- Criminals have begun using Apple AirTags and Tile tracking devices for nefarious purposes, including stalking and vehicle theft.
- Bluetooth trackers are small enough for easy concealment, and their long-lasting batteries are conducive to unsavory use.
- Various smartphone apps and integrated smartphone Bluetooth scanning features have been developed to help you avoid unwanted tracking.
Though they’re manufactured merely to make life a bit easier, Apple AirTags, Tile and other similar finder devices have found a place in the hands of bad actors.
Their primary purpose is to help you find commonly misplaced possessions, like keys and wallets, but criminals have harnessed these trackers for less savory functions — including stalking and stealing cars, according to The New York Times.

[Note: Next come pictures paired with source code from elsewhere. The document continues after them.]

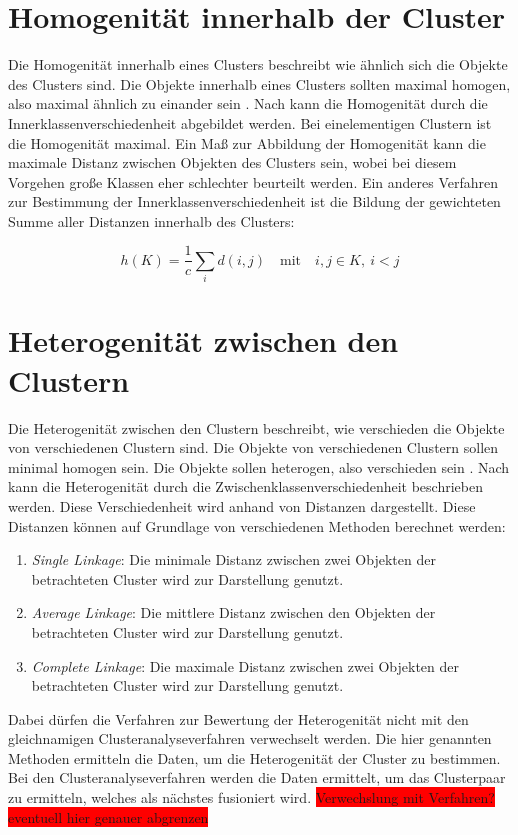 \section{Homogenität innerhalb der Cluster}
Die Homogenität innerhalb eines Clusters beschreibt wie ähnlich sich die Objekte des Clusters sind. Die Objekte innerhalb eines Clusters sollten maximal homogen, also maximal ähnlich zu einander sein \citep[Vgl.][S. 16]{Bacher.2010}.
Nach \citet[S. 181]{Bankhofer.2008} kann die Homogenität durch die Innerklassenverschiedenheit abgebildet werden. Bei einelementigen Clustern ist die Homogenität maximal. Ein Maß zur Abbildung der Homogenität kann die maximale Distanz zwischen Objekten des Clusters sein, wobei bei diesem Vorgehen große Klassen eher schlechter beurteilt werden. Ein anderes Verfahren zur Bestimmung der Innerklassenverschiedenheit ist die Bildung der gewichteten Summe aller Distanzen innerhalb des Clusters:

\begin{equation}
h(K)= \frac{1}{c} \sum_{i} d(i,j) \quad \text{mit} \quad i,j \in K,\: i<j
\end{equation}

\section{Heterogenität zwischen den Clustern}
Die Heterogenität zwischen den Clustern beschreibt, wie verschieden die Objekte von verschiedenen Clustern sind. Die Objekte von verschiedenen Clustern sollen minimal homogen sein. Die Objekte sollen heterogen, also verschieden sein \citep[Vgl.][S. 16]{Bacher.2010}.
Nach \citet[S. 181]{Bankhofer.2008} kann die Heterogenität durch die Zwischenklassenverschiedenheit beschrieben werden. Diese Verschiedenheit wird anhand von Distanzen dargestellt. Diese Distanzen können auf Grundlage von verschiedenen Methoden berechnet werden:
\begin{enumerate}
        \item \textit{Single Linkage}: Die minimale Distanz zwischen zwei Objekten der betrachteten Cluster wird zur Darstellung genutzt.
        \item \textit{Average Linkage}: Die mittlere Distanz zwischen den Objekten der betrachteten Cluster wird zur Darstellung genutzt.
        \item \textit{Complete Linkage}: Die maximale Distanz zwischen zwei Objekten der betrachteten Cluster wird zur Darstellung genutzt.
\end{enumerate}
Dabei dürfen die Verfahren zur Bewertung der Heterogenität nicht mit den gleichnamigen Clusteranalyseverfahren verwechselt werden. Die hier genannten Methoden ermitteln die Daten, um die Heterogenität der Cluster zu bestimmen. Bei den Clusteranalyseverfahren werden die Daten ermittelt, um das Clusterpaar zu ermitteln, welches als nächstes fusioniert wird. 
\colorbox{red}{Verwechslung mit Verfahren? eventuell hier genauer abgrenzen}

Here, explore how these threats manifest, how you can avoid them and how tracking device manufacturers have improved the security of these devices.
What are Bluetooth trackers and how do they work?
Often described as Bluetooth trackers or key finders, Apple AirTags and Tile (plus other devices of their ilk) are different from more traditional tracking devices, which tend to rely heavily on GPS technology and use far more battery power. Instead, Bluetooth trackers leverage the mesh network of cell phones all around us, using Bluetooth Low Energy (BLE), ultra-wideband (UWB) and other similar technologies to deliver easy tracking capabilities to anyone with a smartphone.
These features provide highly accurate location information, often to within inches of the tracker’s actual location, and with little more than the tap of a button. Each device’s corresponding mobile app does the rest of the work. The tracking device will even emit a sound to help you find it.
Modern Bluetooth trackers are compact for unobtrusive use, and their maximum range can span from a few hundred feet (in Tile’s case) to virtually limitless. AirTags, for example, use Apple’s Find My technology, which allows AirTag users to locate their tag(s) as long as they’re close enough to another Apple device.
These trackers tend to use very little battery power, too, allowing them to run on a single battery for several months or more. Some even have specialized features, such as those that are shaped like credit cards to easily slip into a wallet.
How do trackers pose a safety threat?
While Bluetooth trackers are undeniably convenient, this convenience is a double-edged sword.
Discreet sizing allows criminals to slip their own AirTags and Tile trackers where you may never find them (in your vehicle or a seldom-used bag pocket, for example), and long-lasting batteries make it simple to track you without quickly losing power. This ultimately poses a threat not only to your property but to your physical safety, as well.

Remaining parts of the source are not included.